### Supplied data
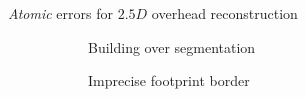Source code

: \documentclass[export]{beamer}
\begin{document}
\begin{frame}[plain]{\emph{Atomic} errors for $2.5D$ overhead reconstruction}
{\begin{figure}
\begin{center}
\begin{subfigure}{.28\textwidth}
                                \caption{\label{fig::bul_over} Building over segmentation}
                            \end{subfigure}
                            \hspace{10pt}
                            \begin{subfigure}{.28\textwidth}
                                \caption{\label{fig::bul_footprint} Imprecise footprint border}
                            \end{subfigure}
                            \hspace{10pt}
                            \begin{subfigure}{.28\textwidth}

\end{subfigure}
\end{center}
\end{figure}}
\end{frame}
\end{document}
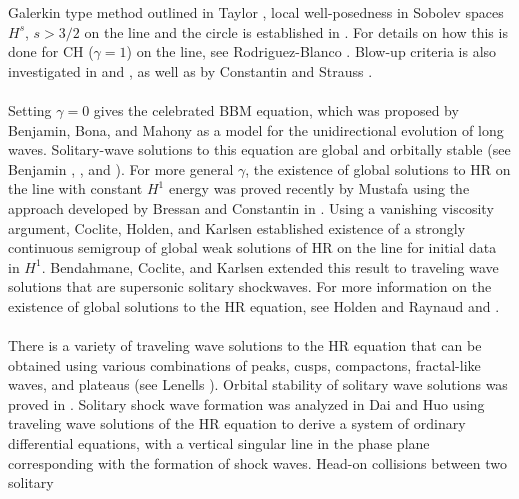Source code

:\documentclass[12pt,reqno]{amsart}
\numberwithin{equation}{section}  %
\numberwithin{figure}{section}
\begin{document}
Galerkin type method outlined in Taylor \cite{Taylor_1991_Pseudodifferent}, local
well-posedness in Sobolev spaces $H^s$,  $s > 3/2$ on the line and the circle is
established in \cite{Karapetyan:2010fk}. 
For details on how this is done for CH ($\gamma =1$) on the line, see Rodriguez-Blanco 
\cite{Rodriguez-Blanco_2001_On-the-Cauchy-p}. Blow-up criteria 
is also investigated in \cite{Yin_2003_On-the-Cauchy-p} and 
\cite{Zhou_2005_Local-well-pose}, as well as by Constantin and Strauss 
\cite{Constantin_2000_Stability-of-a-}. 
\\
\\
Setting $\gamma = 0$ gives the celebrated 
BBM equation, which was proposed by 
Benjamin, Bona, and Mahony 
\cite{Benjamin_1972_Model-equations} as a model for 
the unidirectional evolution of long waves.
Solitary-wave solutions to this 
equation are global and orbitally stable (see Benjamin 
\cite{Benjamin_1972_The-stability-o}, 
\cite{Benjamin_1972_Model-equations}, and 
\cite{Constantin_2000_Stability-of-a-}).
For more general $\gamma$, the existence of global 
solutions to HR on the line with constant $H^1$ energy
was proved recently by Mustafa \cite{Mustafa_2007_Global-conserva}
using the approach developed by Bressan and 
Constantin in \cite{Bressan_2007_Global-conserva}. Using a vanishing 
viscosity argument, Coclite, 
Holden, and Karlsen \cite{Coclite_2005_Global-weak-sol}
established existence of a strongly continuous semigroup of global 
weak solutions of HR on the line for initial data in $H^1$.
Bendahmane, Coclite, and Karlsen 
\cite{Bendahmane_2006_Hsp-1-perturbat} extended this result to traveling 
wave solutions that are supersonic solitary shockwaves.
For more information on the existence of global solutions to the HR
equation, see Holden and Raynaud \cite{Holden_2007_Global-conserva}
and \cite{Yin_2003_On-the-Cauchy-p}. 
\\
\\
There is a variety of traveling wave solutions to the HR equation that can be 
obtained using various combinations of peaks, cusps, compactons, 
fractal-like waves, and plateaus (see Lenells 
\cite{Lenells_2006_Traveling-waves}). Orbital stability of solitary wave 
solutions was proved in \cite{Constantin_2000_Stability-of-a-}.
Solitary shock wave formation was 
analyzed in Dai and Huo \cite{Dai_2000_Solitary-shock-} using traveling 
wave solutions of the HR equation to derive a system of ordinary differential 
equations, with a vertical singular line in the phase plane corresponding with the 
formation of shock waves. Head-on collisions between two solitary 
\end{document}
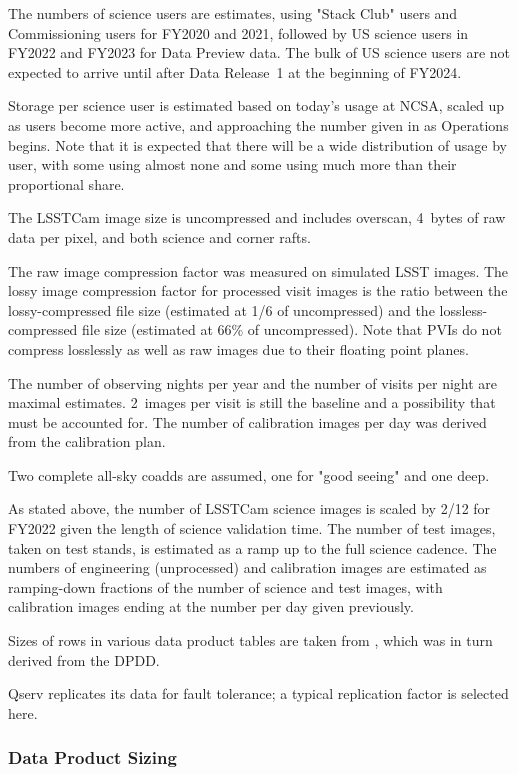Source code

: The numbers of science users are estimates, using "Stack Club" users and Commissioning users for FY2020 and 2021, followed by US science users in FY2022 and FY2023 for Data Preview data.
The bulk of US science users are not expected to arrive until after Data Release~1 at the beginning of FY2024.

Storage per science user is estimated based on today's usage at NCSA, scaled up as users become more active, and approaching the number given in  as Operations begins.
Note that it is expected that there will be a wide distribution of usage by user, with some using almost none and some using much more than their proportional share.

The LSSTCam image size is uncompressed and includes overscan, 4~bytes of raw data per pixel, and both science and corner rafts.

The raw image compression factor was measured on simulated LSST images.
The lossy image compression factor for processed visit images is the ratio between the lossy-compressed file size (estimated at 1/6 of uncompressed) and the lossless-compressed file size (estimated at 66\% of uncompressed).
Note that PVIs do not compress losslessly as well as raw images due to their floating point planes.

The number of observing nights per year and the number of visits per night are maximal estimates.
2~images per visit is still the baseline and a possibility that must be accounted for.
The number of calibration images per day was derived from the calibration plan.

Two complete all-sky coadds are assumed, one for "good seeing" and one deep.

As stated above, the number of LSSTCam science images is scaled by 2/12 for FY2022 given the length of science validation time.
The number of test images, taken on test stands, is estimated as a ramp up to the full science cadence.
The numbers of engineering (unprocessed) and calibration images are estimated as ramping-down fractions of the number of science and test images, with calibration images ending at the number per day given previously.

Sizes of rows in various data product tables are taken from , which was in turn derived from the DPDD.

Qserv replicates its data for fault tolerance; a typical replication factor is selected here.

\subsubsection{Data Product Sizing}

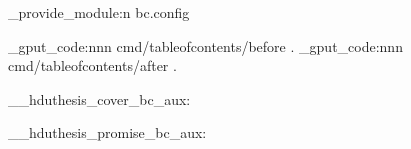 \ExplSyntaxOn \makeatletter
\hduthesis_provide_module:n {bc.config}

\geometry { top = 3.25cm, bottom = 2.4cm, left = 4cm, right = 2cm,
            headheight = 15pt, headsep = .72cm }
\hook_gput_code:nnn {cmd/tableofcontents/before} { . }
  {
    \clearpage 
     \cfoot{\small \thepage}
  }
\hook_gput_code:nnn { cmd/tableofcontents/after } { . }
  {
    \thispagestyle{fancy} \clearpage
     \cfoot{}
  }

\RenewDocumentCommand \maketitle {}
  {
    \begin{titlepage}
      \__hduthesis_cover_bc_aux:
    \end{titlepage}
    \titlepage
      \__hduthesis_promise_bc_aux:
    \endtitlepage
    \restoregeometry
  }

### Assignment
Across the whole listing, reproduce each line verbatim and exclude every picture.

### Written solution
Source code

: \documentclass[export]{beamer}
\begin{document}
\begin{frame}[plain]{\emph{Atomic} errors for $2.5D$ overhead reconstruction}
{\begin{figure}
\begin{center}
\begin{subfigure}{.28\textwidth}
                                \caption{\label{fig::bul_over} Building over segmentation}
                            \end{subfigure}
                            \hspace{10pt}
                            \begin{subfigure}{.28\textwidth}
                                \caption{\label{fig::bul_footprint} Imprecise footprint border}
                            \end{subfigure}
                            \hspace{10pt}
                            \begin{subfigure}{.28\textwidth}

\end{subfigure}
\end{center}
\end{figure}}
\end{frame}
\end{document}
Source code

:\documentclass[12pt,reqno]{amsart}
\numberwithin{equation}{section}  %
\numberwithin{figure}{section}
\begin{document}
Galerkin type method outlined in Taylor \cite{Taylor_1991_Pseudodifferent}, local
well-posedness in Sobolev spaces $H^s$,  $s > 3/2$ on the line and the circle is
established in \cite{Karapetyan:2010fk}. 
For details on how this is done for CH ($\gamma =1$) on the line, see Rodriguez-Blanco 
\cite{Rodriguez-Blanco_2001_On-the-Cauchy-p}. Blow-up criteria 
is also investigated in \cite{Yin_2003_On-the-Cauchy-p} and 
\cite{Zhou_2005_Local-well-pose}, as well as by Constantin and Strauss 
\cite{Constantin_2000_Stability-of-a-}. 
\\
\\
Setting $\gamma = 0$ gives the celebrated 
BBM equation, which was proposed by 
Benjamin, Bona, and Mahony 
\cite{Benjamin_1972_Model-equations} as a model for 
the unidirectional evolution of long waves.
Solitary-wave solutions to this 
equation are global and orbitally stable (see Benjamin 
\cite{Benjamin_1972_The-stability-o}, 
\cite{Benjamin_1972_Model-equations}, and 
\cite{Constantin_2000_Stability-of-a-}).
For more general $\gamma$, the existence of global 
solutions to HR on the line with constant $H^1$ energy
was proved recently by Mustafa \cite{Mustafa_2007_Global-conserva}
using the approach developed by Bressan and 
Constantin in \cite{Bressan_2007_Global-conserva}. Using a vanishing 
viscosity argument, Coclite, 
Holden, and Karlsen \cite{Coclite_2005_Global-weak-sol}
established existence of a strongly continuous semigroup of global 
weak solutions of HR on the line for initial data in $H^1$.
Bendahmane, Coclite, and Karlsen 
\cite{Bendahmane_2006_Hsp-1-perturbat} extended this result to traveling 
wave solutions that are supersonic solitary shockwaves.
For more information on the existence of global solutions to the HR
equation, see Holden and Raynaud \cite{Holden_2007_Global-conserva}
and \cite{Yin_2003_On-the-Cauchy-p}. 
\\
\\
There is a variety of traveling wave solutions to the HR equation that can be 
obtained using various combinations of peaks, cusps, compactons, 
fractal-like waves, and plateaus (see Lenells 
\cite{Lenells_2006_Traveling-waves}). Orbital stability of solitary wave 
solutions was proved in \cite{Constantin_2000_Stability-of-a-}.
Solitary shock wave formation was 
analyzed in Dai and Huo \cite{Dai_2000_Solitary-shock-} using traveling 
wave solutions of the HR equation to derive a system of ordinary differential 
equations, with a vertical singular line in the phase plane corresponding with the 
formation of shock waves. Head-on collisions between two solitary 
\end{document}
Source code

: The numbers of science users are estimates, using "Stack Club" users and Commissioning users for FY2020 and 2021, followed by US science users in FY2022 and FY2023 for Data Preview data.
The bulk of US science users are not expected to arrive until after Data Release~1 at the beginning of FY2024.

Storage per science user is estimated based on today's usage at NCSA, scaled up as users become more active, and approaching the number given in  as Operations begins.
Note that it is expected that there will be a wide distribution of usage by user, with some using almost none and some using much more than their proportional share.

The LSSTCam image size is uncompressed and includes overscan, 4~bytes of raw data per pixel, and both science and corner rafts.

The raw image compression factor was measured on simulated LSST images.
The lossy image compression factor for processed visit images is the ratio between the lossy-compressed file size (estimated at 1/6 of uncompressed) and the lossless-compressed file size (estimated at 66\% of uncompressed).
Note that PVIs do not compress losslessly as well as raw images due to their floating point planes.

The number of observing nights per year and the number of visits per night are maximal estimates.
2~images per visit is still the baseline and a possibility that must be accounted for.
The number of calibration images per day was derived from the calibration plan.

Two complete all-sky coadds are assumed, one for "good seeing" and one deep.

As stated above, the number of LSSTCam science images is scaled by 2/12 for FY2022 given the length of science validation time.
The number of test images, taken on test stands, is estimated as a ramp up to the full science cadence.
The numbers of engineering (unprocessed) and calibration images are estimated as ramping-down fractions of the number of science and test images, with calibration images ending at the number per day given previously.

Sizes of rows in various data product tables are taken from , which was in turn derived from the DPDD.

Qserv replicates its data for fault tolerance; a typical replication factor is selected here.

\subsubsection{Data Product Sizing}

 \ExplSyntaxOn \makeatletter
\hduthesis_provide_module:n {bc.config}

\geometry { top = 3.25cm, bottom = 2.4cm, left = 4cm, right = 2cm,
            headheight = 15pt, headsep = .72cm }
\hook_gput_code:nnn {cmd/tableofcontents/before} { . }
  {
    \clearpage 
     \cfoot{\small \thepage}
  }
\hook_gput_code:nnn { cmd/tableofcontents/after } { . }
  {
    \thispagestyle{fancy} \clearpage
     \cfoot{}
  }

\RenewDocumentCommand \maketitle {}
  {
    \begin{titlepage}
      \__hduthesis_cover_bc_aux:
    \end{titlepage}
    \titlepage
      \__hduthesis_promise_bc_aux:
    \endtitlepage
    \restoregeometry
  }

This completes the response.